How to complete this task — Begin at the line below that has "Following the seminal" and stop after the line that has "Die Implementierung der". Please restate only those lines, word for word.

Items listed in a dataset —
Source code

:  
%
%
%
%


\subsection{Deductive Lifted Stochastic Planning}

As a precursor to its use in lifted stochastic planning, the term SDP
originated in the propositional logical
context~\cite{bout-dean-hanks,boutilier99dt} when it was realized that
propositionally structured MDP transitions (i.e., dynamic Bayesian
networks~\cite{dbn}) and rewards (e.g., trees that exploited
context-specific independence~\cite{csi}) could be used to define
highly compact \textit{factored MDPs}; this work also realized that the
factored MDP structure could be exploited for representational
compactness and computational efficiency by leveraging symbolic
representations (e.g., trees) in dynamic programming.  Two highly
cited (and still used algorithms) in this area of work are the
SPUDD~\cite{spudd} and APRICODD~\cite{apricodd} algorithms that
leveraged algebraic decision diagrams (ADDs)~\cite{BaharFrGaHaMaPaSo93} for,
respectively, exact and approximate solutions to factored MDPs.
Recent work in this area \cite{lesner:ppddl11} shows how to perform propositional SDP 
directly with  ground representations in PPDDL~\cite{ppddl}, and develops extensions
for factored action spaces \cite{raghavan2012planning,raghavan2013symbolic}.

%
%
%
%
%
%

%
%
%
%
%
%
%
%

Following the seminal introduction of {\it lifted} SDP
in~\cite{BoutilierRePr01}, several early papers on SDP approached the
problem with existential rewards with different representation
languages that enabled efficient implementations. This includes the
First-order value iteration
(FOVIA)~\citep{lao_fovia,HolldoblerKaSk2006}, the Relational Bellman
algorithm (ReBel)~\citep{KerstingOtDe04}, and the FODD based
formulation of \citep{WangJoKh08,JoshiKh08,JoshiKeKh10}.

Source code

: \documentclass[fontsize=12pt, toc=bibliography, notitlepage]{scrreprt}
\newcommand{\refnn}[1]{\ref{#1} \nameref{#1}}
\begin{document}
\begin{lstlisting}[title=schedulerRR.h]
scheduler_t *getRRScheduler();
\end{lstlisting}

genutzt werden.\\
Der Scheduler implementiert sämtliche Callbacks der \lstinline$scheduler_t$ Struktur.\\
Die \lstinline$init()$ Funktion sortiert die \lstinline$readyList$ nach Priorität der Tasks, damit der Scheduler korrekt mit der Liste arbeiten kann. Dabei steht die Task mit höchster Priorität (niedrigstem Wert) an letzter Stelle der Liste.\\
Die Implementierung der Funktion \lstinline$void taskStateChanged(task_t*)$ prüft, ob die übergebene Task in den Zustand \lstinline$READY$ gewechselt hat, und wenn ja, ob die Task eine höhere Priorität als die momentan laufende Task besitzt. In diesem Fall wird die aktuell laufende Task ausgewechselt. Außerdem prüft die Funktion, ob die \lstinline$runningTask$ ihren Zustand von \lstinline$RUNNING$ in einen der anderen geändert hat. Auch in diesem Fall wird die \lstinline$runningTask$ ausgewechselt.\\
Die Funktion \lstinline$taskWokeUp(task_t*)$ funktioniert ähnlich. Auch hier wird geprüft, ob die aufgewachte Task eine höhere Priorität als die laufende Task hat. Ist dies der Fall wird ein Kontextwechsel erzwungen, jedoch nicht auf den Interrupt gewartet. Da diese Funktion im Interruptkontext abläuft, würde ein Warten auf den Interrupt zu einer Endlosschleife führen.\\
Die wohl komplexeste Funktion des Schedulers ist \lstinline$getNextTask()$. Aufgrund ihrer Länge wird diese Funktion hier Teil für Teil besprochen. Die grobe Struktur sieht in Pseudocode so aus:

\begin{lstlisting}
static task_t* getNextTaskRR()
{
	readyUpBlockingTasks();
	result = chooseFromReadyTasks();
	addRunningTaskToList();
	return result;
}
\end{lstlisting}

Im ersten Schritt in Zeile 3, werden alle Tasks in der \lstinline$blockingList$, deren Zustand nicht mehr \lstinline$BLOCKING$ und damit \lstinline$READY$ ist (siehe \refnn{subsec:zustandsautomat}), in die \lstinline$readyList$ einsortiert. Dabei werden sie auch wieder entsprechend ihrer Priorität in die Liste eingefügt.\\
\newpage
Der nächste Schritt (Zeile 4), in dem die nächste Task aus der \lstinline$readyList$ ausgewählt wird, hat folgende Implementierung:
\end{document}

Task solution —
Following the seminal introduction of {\it lifted} SDP
in~\cite{BoutilierRePr01}, several early papers on SDP approached the
problem with existential rewards with different representation
languages that enabled efficient implementations. This includes the
First-order value iteration
(FOVIA)~\citep{lao_fovia,HolldoblerKaSk2006}, the Relational Bellman
algorithm (ReBel)~\citep{KerstingOtDe04}, and the FODD based
formulation of \citep{WangJoKh08,JoshiKh08,JoshiKeKh10}.

Source code

: \documentclass[fontsize=12pt, toc=bibliography, notitlepage]{scrreprt}
\newcommand{\refnn}[1]{\ref{#1} \nameref{#1}}
\begin{document}
\begin{lstlisting}[title=schedulerRR.h]
scheduler_t *getRRScheduler();
\end{lstlisting}

genutzt werden.\\
Der Scheduler implementiert sämtliche Callbacks der \lstinline$scheduler_t$ Struktur.\\
Die \lstinline$init()$ Funktion sortiert die \lstinline$readyList$ nach Priorität der Tasks, damit der Scheduler korrekt mit der Liste arbeiten kann. Dabei steht die Task mit höchster Priorität (niedrigstem Wert) an letzter Stelle der Liste.\\
Die Implementierung der Funktion \lstinline$void taskStateChanged(task_t*)$ prüft, ob die übergebene Task in den Zustand \lstinline$READY$ gewechselt hat, und wenn ja, ob die Task eine höhere Priorität als die momentan laufende Task besitzt. In diesem Fall wird die aktuell laufende Task ausgewechselt. Außerdem prüft die Funktion, ob die \lstinline$runningTask$ ihren Zustand von \lstinline$RUNNING$ in einen der anderen geändert hat. Auch in diesem Fall wird die \lstinline$runningTask$ ausgewechselt.\\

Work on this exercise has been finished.